▸ About this task: Make an exact copy of the listing below.

*** Data for this task ***

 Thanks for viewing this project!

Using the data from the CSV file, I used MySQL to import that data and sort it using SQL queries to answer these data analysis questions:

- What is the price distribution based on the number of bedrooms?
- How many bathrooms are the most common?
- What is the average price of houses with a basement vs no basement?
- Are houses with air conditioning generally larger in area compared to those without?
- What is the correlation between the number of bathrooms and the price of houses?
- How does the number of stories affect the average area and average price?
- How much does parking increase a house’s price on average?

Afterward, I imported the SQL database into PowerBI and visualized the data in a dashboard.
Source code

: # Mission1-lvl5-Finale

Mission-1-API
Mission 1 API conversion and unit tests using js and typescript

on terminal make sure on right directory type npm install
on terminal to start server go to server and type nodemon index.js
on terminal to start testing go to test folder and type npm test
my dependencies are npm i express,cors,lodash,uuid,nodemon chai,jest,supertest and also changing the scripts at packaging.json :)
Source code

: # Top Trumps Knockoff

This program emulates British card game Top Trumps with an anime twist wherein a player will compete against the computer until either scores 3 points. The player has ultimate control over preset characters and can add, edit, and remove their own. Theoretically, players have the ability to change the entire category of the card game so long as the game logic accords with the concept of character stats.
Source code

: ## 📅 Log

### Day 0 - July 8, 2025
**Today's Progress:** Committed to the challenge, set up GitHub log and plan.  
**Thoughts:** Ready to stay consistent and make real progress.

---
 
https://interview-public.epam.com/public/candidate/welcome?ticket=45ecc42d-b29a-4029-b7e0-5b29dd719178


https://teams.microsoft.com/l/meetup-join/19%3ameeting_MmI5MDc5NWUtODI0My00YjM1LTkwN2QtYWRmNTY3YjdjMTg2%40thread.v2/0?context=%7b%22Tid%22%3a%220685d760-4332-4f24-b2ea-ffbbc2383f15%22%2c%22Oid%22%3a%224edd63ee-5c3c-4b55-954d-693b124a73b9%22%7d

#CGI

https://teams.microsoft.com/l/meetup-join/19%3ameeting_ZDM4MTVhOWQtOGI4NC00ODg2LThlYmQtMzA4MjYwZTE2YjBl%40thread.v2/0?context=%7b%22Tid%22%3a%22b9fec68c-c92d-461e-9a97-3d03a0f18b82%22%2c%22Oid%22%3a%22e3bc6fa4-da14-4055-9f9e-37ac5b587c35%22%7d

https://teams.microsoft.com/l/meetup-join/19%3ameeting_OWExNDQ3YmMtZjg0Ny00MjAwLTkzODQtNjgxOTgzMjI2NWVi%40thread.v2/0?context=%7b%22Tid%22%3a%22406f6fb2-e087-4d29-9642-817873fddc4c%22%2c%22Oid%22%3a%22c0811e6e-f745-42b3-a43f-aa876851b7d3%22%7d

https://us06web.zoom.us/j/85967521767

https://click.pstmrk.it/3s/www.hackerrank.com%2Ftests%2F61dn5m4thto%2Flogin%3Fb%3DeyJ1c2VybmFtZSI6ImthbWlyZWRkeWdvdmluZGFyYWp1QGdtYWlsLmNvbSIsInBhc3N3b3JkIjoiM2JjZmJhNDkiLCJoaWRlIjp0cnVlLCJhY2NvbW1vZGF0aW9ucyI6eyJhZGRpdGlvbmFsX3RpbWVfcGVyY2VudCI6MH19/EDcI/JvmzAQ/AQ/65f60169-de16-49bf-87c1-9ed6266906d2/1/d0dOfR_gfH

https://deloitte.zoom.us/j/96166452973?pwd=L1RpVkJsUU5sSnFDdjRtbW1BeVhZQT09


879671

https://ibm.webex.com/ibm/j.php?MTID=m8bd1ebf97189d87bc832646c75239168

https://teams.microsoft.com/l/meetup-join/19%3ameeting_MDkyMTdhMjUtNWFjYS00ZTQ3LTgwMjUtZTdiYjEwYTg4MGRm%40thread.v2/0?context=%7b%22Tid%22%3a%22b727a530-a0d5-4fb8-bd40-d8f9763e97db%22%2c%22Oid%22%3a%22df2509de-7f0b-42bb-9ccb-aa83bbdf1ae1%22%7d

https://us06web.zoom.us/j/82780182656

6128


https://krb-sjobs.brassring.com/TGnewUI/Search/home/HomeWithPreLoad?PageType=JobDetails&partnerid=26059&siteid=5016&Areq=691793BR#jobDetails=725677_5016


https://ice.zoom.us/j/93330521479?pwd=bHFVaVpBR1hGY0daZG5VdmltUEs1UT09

*** End of Data for this task ***

▸ Output below:
 Thanks for viewing this project!

Using the data from the CSV file, I used MySQL to import that data and sort it using SQL queries to answer these data analysis questions:

- What is the price distribution based on the number of bedrooms?
- How many bathrooms are the most common?
- What is the average price of houses with a basement vs no basement?
- Are houses with air conditioning generally larger in area compared to those without?
- What is the correlation between the number of bathrooms and the price of houses?
- How does the number of stories affect the average area and average price?
- How much does parking increase a house’s price on average?

Afterward, I imported the SQL database into PowerBI and visualized the data in a dashboard.
Source code

: # Mission1-lvl5-Finale

Mission-1-API
Mission 1 API conversion and unit tests using js and typescript

on terminal make sure on right directory type npm install
on terminal to start server go to server and type nodemon index.js
on terminal to start testing go to test folder and type npm test
my dependencies are npm i express,cors,lodash,uuid,nodemon chai,jest,supertest and also changing the scripts at packaging.json :)
Source code

: # Top Trumps Knockoff

This program emulates British card game Top Trumps with an anime twist wherein a player will compete against the computer until either scores 3 points. The player has ultimate control over preset characters and can add, edit, and remove their own. Theoretically, players have the ability to change the entire category of the card game so long as the game logic accords with the concept of character stats.
Source code

: ## 📅 Log

### Day 0 - July 8, 2025
**Today's Progress:** Committed to the challenge, set up GitHub log and plan.  
**Thoughts:** Ready to stay consistent and make real progress.

---
 
https://interview-public.epam.com/public/candidate/welcome?ticket=45ecc42d-b29a-4029-b7e0-5b29dd719178


https://teams.microsoft.com/l/meetup-join/19%3ameeting_MmI5MDc5NWUtODI0My00YjM1LTkwN2QtYWRmNTY3YjdjMTg2%40thread.v2/0?context=%7b%22Tid%22%3a%220685d760-4332-4f24-b2ea-ffbbc2383f15%22%2c%22Oid%22%3a%224edd63ee-5c3c-4b55-954d-693b124a73b9%22%7d

#CGI

https://teams.microsoft.com/l/meetup-join/19%3ameeting_ZDM4MTVhOWQtOGI4NC00ODg2LThlYmQtMzA4MjYwZTE2YjBl%40thread.v2/0?context=%7b%22Tid%22%3a%22b9fec68c-c92d-461e-9a97-3d03a0f18b82%22%2c%22Oid%22%3a%22e3bc6fa4-da14-4055-9f9e-37ac5b587c35%22%7d

https://teams.microsoft.com/l/meetup-join/19%3ameeting_OWExNDQ3YmMtZjg0Ny00MjAwLTkzODQtNjgxOTgzMjI2NWVi%40thread.v2/0?context=%7b%22Tid%22%3a%22406f6fb2-e087-4d29-9642-817873fddc4c%22%2c%22Oid%22%3a%22c0811e6e-f745-42b3-a43f-aa876851b7d3%22%7d

https://us06web.zoom.us/j/85967521767

https://click.pstmrk.it/3s/www.hackerrank.com%2Ftests%2F61dn5m4thto%2Flogin%3Fb%3DeyJ1c2VybmFtZSI6ImthbWlyZWRkeWdvdmluZGFyYWp1QGdtYWlsLmNvbSIsInBhc3N3b3JkIjoiM2JjZmJhNDkiLCJoaWRlIjp0cnVlLCJhY2NvbW1vZGF0aW9ucyI6eyJhZGRpdGlvbmFsX3RpbWVfcGVyY2VudCI6MH19/EDcI/JvmzAQ/AQ/65f60169-de16-49bf-87c1-9ed6266906d2/1/d0dOfR_gfH

https://deloitte.zoom.us/j/96166452973?pwd=L1RpVkJsUU5sSnFDdjRtbW1BeVhZQT09


879671

https://ibm.webex.com/ibm/j.php?MTID=m8bd1ebf97189d87bc832646c75239168

https://teams.microsoft.com/l/meetup-join/19%3ameeting_MDkyMTdhMjUtNWFjYS00ZTQ3LTgwMjUtZTdiYjEwYTg4MGRm%40thread.v2/0?context=%7b%22Tid%22%3a%22b727a530-a0d5-4fb8-bd40-d8f9763e97db%22%2c%22Oid%22%3a%22df2509de-7f0b-42bb-9ccb-aa83bbdf1ae1%22%7d

https://us06web.zoom.us/j/82780182656

6128


https://krb-sjobs.brassring.com/TGnewUI/Search/home/HomeWithPreLoad?PageType=JobDetails&partnerid=26059&siteid=5016&Areq=691793BR#jobDetails=725677_5016


https://ice.zoom.us/j/93330521479?pwd=bHFVaVpBR1hGY0daZG5VdmltUEs1UT09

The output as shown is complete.